▸ **Problem description**
Would you restate all the data that follows, word for word?

##########

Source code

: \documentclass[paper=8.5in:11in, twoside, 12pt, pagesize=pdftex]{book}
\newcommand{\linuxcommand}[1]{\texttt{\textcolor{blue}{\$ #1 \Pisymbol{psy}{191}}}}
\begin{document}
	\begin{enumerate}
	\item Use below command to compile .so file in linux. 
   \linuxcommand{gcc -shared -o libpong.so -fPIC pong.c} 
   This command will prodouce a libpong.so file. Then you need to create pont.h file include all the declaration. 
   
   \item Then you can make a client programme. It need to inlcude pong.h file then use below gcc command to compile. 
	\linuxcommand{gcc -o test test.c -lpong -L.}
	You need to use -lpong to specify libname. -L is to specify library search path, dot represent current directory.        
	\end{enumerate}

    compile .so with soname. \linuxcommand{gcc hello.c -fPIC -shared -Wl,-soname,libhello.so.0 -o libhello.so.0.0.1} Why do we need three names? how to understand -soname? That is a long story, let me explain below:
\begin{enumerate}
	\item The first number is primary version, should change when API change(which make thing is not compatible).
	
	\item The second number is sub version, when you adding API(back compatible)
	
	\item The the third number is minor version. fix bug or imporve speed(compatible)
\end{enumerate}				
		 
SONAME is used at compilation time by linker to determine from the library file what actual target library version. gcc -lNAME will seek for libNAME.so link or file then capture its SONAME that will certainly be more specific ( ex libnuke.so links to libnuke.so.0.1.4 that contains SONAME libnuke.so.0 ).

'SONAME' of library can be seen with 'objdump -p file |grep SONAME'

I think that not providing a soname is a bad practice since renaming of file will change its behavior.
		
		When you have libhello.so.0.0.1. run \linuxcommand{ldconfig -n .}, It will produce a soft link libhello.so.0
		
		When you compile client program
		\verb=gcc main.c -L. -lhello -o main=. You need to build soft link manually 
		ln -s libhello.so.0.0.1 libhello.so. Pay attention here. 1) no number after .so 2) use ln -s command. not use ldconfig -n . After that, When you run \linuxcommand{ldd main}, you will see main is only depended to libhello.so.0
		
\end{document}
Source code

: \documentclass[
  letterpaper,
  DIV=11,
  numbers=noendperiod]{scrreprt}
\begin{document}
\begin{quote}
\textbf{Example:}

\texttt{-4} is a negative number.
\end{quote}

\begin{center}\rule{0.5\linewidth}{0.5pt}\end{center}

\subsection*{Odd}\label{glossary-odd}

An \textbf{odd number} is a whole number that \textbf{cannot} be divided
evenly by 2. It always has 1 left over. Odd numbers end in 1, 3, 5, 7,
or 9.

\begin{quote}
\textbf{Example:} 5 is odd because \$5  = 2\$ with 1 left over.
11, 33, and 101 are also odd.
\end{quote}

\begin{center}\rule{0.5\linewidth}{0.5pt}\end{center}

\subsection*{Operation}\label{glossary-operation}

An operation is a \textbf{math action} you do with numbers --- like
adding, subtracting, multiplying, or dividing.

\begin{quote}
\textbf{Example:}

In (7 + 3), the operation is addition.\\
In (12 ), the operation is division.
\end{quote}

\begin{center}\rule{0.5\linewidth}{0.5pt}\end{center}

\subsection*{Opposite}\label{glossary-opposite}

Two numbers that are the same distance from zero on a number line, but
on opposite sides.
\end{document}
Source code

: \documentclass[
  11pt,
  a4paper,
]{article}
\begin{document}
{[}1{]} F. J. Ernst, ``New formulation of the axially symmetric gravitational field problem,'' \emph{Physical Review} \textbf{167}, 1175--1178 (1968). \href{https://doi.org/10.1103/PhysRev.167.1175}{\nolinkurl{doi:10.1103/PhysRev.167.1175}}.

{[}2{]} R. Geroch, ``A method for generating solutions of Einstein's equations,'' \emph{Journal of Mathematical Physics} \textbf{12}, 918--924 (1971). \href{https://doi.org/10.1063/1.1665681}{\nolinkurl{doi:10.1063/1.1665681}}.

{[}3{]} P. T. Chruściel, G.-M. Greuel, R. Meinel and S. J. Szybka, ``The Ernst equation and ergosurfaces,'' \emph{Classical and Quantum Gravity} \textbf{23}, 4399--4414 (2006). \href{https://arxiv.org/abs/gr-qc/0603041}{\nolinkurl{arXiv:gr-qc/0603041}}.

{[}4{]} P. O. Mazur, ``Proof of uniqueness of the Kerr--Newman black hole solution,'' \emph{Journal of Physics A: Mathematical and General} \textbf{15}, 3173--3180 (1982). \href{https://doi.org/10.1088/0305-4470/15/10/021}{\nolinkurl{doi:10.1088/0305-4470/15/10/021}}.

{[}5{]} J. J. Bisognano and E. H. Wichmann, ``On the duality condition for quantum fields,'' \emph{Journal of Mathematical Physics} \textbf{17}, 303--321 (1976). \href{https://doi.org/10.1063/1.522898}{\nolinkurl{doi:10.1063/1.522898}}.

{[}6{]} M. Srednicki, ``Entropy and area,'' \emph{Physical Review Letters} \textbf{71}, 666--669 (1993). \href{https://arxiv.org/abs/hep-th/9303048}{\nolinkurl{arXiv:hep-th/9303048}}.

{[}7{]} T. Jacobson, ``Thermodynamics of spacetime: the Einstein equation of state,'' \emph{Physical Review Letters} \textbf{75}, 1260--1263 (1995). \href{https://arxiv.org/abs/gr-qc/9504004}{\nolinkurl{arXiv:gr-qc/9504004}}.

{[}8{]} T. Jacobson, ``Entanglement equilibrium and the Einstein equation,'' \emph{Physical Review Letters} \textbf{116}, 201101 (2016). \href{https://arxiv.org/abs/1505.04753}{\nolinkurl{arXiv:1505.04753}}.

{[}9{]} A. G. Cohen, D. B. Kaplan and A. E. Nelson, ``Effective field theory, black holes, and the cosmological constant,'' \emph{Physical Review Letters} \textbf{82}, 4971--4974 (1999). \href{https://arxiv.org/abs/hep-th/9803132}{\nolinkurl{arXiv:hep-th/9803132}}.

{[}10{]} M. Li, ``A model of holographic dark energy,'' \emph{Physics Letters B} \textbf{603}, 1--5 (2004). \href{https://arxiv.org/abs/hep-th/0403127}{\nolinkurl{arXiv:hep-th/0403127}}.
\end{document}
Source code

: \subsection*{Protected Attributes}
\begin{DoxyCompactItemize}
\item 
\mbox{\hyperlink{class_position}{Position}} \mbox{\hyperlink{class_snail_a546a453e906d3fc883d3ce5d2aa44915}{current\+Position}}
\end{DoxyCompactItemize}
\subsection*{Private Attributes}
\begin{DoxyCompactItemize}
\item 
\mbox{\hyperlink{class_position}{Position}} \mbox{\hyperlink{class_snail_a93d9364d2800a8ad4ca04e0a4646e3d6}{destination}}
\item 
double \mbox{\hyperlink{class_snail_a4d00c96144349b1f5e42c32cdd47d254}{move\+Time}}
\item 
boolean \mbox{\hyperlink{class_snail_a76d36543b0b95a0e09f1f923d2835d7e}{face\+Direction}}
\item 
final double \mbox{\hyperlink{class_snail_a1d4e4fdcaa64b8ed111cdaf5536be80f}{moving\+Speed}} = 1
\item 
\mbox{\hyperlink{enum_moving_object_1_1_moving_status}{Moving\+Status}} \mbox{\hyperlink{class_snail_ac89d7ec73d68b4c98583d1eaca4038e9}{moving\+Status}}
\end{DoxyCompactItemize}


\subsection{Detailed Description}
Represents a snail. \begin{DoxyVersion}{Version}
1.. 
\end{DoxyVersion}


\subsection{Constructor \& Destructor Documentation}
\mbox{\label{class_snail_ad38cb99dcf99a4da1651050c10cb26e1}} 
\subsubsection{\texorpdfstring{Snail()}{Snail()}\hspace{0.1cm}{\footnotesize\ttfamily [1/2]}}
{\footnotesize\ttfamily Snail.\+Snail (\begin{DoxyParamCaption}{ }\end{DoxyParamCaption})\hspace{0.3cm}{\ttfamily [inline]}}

##########

▸ **Exercise answer**
Source code

: \documentclass[paper=8.5in:11in, twoside, 12pt, pagesize=pdftex]{book}
\newcommand{\linuxcommand}[1]{\texttt{\textcolor{blue}{\$ #1 \Pisymbol{psy}{191}}}}
\begin{document}
	\begin{enumerate}
	\item Use below command to compile .so file in linux. 
   \linuxcommand{gcc -shared -o libpong.so -fPIC pong.c} 
   This command will prodouce a libpong.so file. Then you need to create pont.h file include all the declaration. 
   
   \item Then you can make a client programme. It need to inlcude pong.h file then use below gcc command to compile. 
	\linuxcommand{gcc -o test test.c -lpong -L.}
	You need to use -lpong to specify libname. -L is to specify library search path, dot represent current directory.        
	\end{enumerate}

    compile .so with soname. \linuxcommand{gcc hello.c -fPIC -shared -Wl,-soname,libhello.so.0 -o libhello.so.0.0.1} Why do we need three names? how to understand -soname? That is a long story, let me explain below:
\begin{enumerate}
	\item The first number is primary version, should change when API change(which make thing is not compatible).
	
	\item The second number is sub version, when you adding API(back compatible)
	
	\item The the third number is minor version. fix bug or imporve speed(compatible)
\end{enumerate}				
		 
SONAME is used at compilation time by linker to determine from the library file what actual target library version. gcc -lNAME will seek for libNAME.so link or file then capture its SONAME that will certainly be more specific ( ex libnuke.so links to libnuke.so.0.1.4 that contains SONAME libnuke.so.0 ).

'SONAME' of library can be seen with 'objdump -p file |grep SONAME'

I think that not providing a soname is a bad practice since renaming of file will change its behavior.
		
		When you have libhello.so.0.0.1. run \linuxcommand{ldconfig -n .}, It will produce a soft link libhello.so.0
		
		When you compile client program
		\verb=gcc main.c -L. -lhello -o main=. You need to build soft link manually 
		ln -s libhello.so.0.0.1 libhello.so. Pay attention here. 1) no number after .so 2) use ln -s command. not use ldconfig -n . After that, When you run \linuxcommand{ldd main}, you will see main is only depended to libhello.so.0
		
\end{document}
Source code

: \documentclass[
  letterpaper,
  DIV=11,
  numbers=noendperiod]{scrreprt}
\begin{document}
\begin{quote}
\textbf{Example:}

\texttt{-4} is a negative number.
\end{quote}

\begin{center}\rule{0.5\linewidth}{0.5pt}\end{center}

\subsection*{Odd}\label{glossary-odd}

An \textbf{odd number} is a whole number that \textbf{cannot} be divided
evenly by 2. It always has 1 left over. Odd numbers end in 1, 3, 5, 7,
or 9.

\begin{quote}
\textbf{Example:} 5 is odd because \$5  = 2\$ with 1 left over.
11, 33, and 101 are also odd.
\end{quote}

\begin{center}\rule{0.5\linewidth}{0.5pt}\end{center}

\subsection*{Operation}\label{glossary-operation}

An operation is a \textbf{math action} you do with numbers --- like
adding, subtracting, multiplying, or dividing.

\begin{quote}
\textbf{Example:}

In (7 + 3), the operation is addition.\\
In (12 ), the operation is division.
\end{quote}

\begin{center}\rule{0.5\linewidth}{0.5pt}\end{center}

\subsection*{Opposite}\label{glossary-opposite}

Two numbers that are the same distance from zero on a number line, but
on opposite sides.
\end{document}
Source code

: \documentclass[
  11pt,
  a4paper,
]{article}
\begin{document}
{[}1{]} F. J. Ernst, ``New formulation of the axially symmetric gravitational field problem,'' \emph{Physical Review} \textbf{167}, 1175--1178 (1968). \href{https://doi.org/10.1103/PhysRev.167.1175}{\nolinkurl{doi:10.1103/PhysRev.167.1175}}.

{[}2{]} R. Geroch, ``A method for generating solutions of Einstein's equations,'' \emph{Journal of Mathematical Physics} \textbf{12}, 918--924 (1971). \href{https://doi.org/10.1063/1.1665681}{\nolinkurl{doi:10.1063/1.1665681}}.

{[}3{]} P. T. Chruściel, G.-M. Greuel, R. Meinel and S. J. Szybka, ``The Ernst equation and ergosurfaces,'' \emph{Classical and Quantum Gravity} \textbf{23}, 4399--4414 (2006). \href{https://arxiv.org/abs/gr-qc/0603041}{\nolinkurl{arXiv:gr-qc/0603041}}.

{[}4{]} P. O. Mazur, ``Proof of uniqueness of the Kerr--Newman black hole solution,'' \emph{Journal of Physics A: Mathematical and General} \textbf{15}, 3173--3180 (1982). \href{https://doi.org/10.1088/0305-4470/15/10/021}{\nolinkurl{doi:10.1088/0305-4470/15/10/021}}.

{[}5{]} J. J. Bisognano and E. H. Wichmann, ``On the duality condition for quantum fields,'' \emph{Journal of Mathematical Physics} \textbf{17}, 303--321 (1976). \href{https://doi.org/10.1063/1.522898}{\nolinkurl{doi:10.1063/1.522898}}.

{[}6{]} M. Srednicki, ``Entropy and area,'' \emph{Physical Review Letters} \textbf{71}, 666--669 (1993). \href{https://arxiv.org/abs/hep-th/9303048}{\nolinkurl{arXiv:hep-th/9303048}}.

{[}7{]} T. Jacobson, ``Thermodynamics of spacetime: the Einstein equation of state,'' \emph{Physical Review Letters} \textbf{75}, 1260--1263 (1995). \href{https://arxiv.org/abs/gr-qc/9504004}{\nolinkurl{arXiv:gr-qc/9504004}}.

{[}8{]} T. Jacobson, ``Entanglement equilibrium and the Einstein equation,'' \emph{Physical Review Letters} \textbf{116}, 201101 (2016). \href{https://arxiv.org/abs/1505.04753}{\nolinkurl{arXiv:1505.04753}}.

{[}9{]} A. G. Cohen, D. B. Kaplan and A. E. Nelson, ``Effective field theory, black holes, and the cosmological constant,'' \emph{Physical Review Letters} \textbf{82}, 4971--4974 (1999). \href{https://arxiv.org/abs/hep-th/9803132}{\nolinkurl{arXiv:hep-th/9803132}}.

{[}10{]} M. Li, ``A model of holographic dark energy,'' \emph{Physics Letters B} \textbf{603}, 1--5 (2004). \href{https://arxiv.org/abs/hep-th/0403127}{\nolinkurl{arXiv:hep-th/0403127}}.
\end{document}
Source code

: \subsection*{Protected Attributes}
\begin{DoxyCompactItemize}
\item 
\mbox{\hyperlink{class_position}{Position}} \mbox{\hyperlink{class_snail_a546a453e906d3fc883d3ce5d2aa44915}{current\+Position}}
\end{DoxyCompactItemize}
\subsection*{Private Attributes}
\begin{DoxyCompactItemize}
\item 
\mbox{\hyperlink{class_position}{Position}} \mbox{\hyperlink{class_snail_a93d9364d2800a8ad4ca04e0a4646e3d6}{destination}}
\item 
double \mbox{\hyperlink{class_snail_a4d00c96144349b1f5e42c32cdd47d254}{move\+Time}}
\item 
boolean \mbox{\hyperlink{class_snail_a76d36543b0b95a0e09f1f923d2835d7e}{face\+Direction}}
\item 
final double \mbox{\hyperlink{class_snail_a1d4e4fdcaa64b8ed111cdaf5536be80f}{moving\+Speed}} = 1
\item 
\mbox{\hyperlink{enum_moving_object_1_1_moving_status}{Moving\+Status}} \mbox{\hyperlink{class_snail_ac89d7ec73d68b4c98583d1eaca4038e9}{moving\+Status}}
\end{DoxyCompactItemize}


\subsection{Detailed Description}
Represents a snail. \begin{DoxyVersion}{Version}
1.. 
\end{DoxyVersion}


\subsection{Constructor \& Destructor Documentation}
\mbox{\label{class_snail_ad38cb99dcf99a4da1651050c10cb26e1}} 
\subsubsection{\texorpdfstring{Snail()}{Snail()}\hspace{0.1cm}{\footnotesize\ttfamily [1/2]}}
{\footnotesize\ttfamily Snail.\+Snail (\begin{DoxyParamCaption}{ }\end{DoxyParamCaption})\hspace{0.3cm}{\ttfamily [inline]}}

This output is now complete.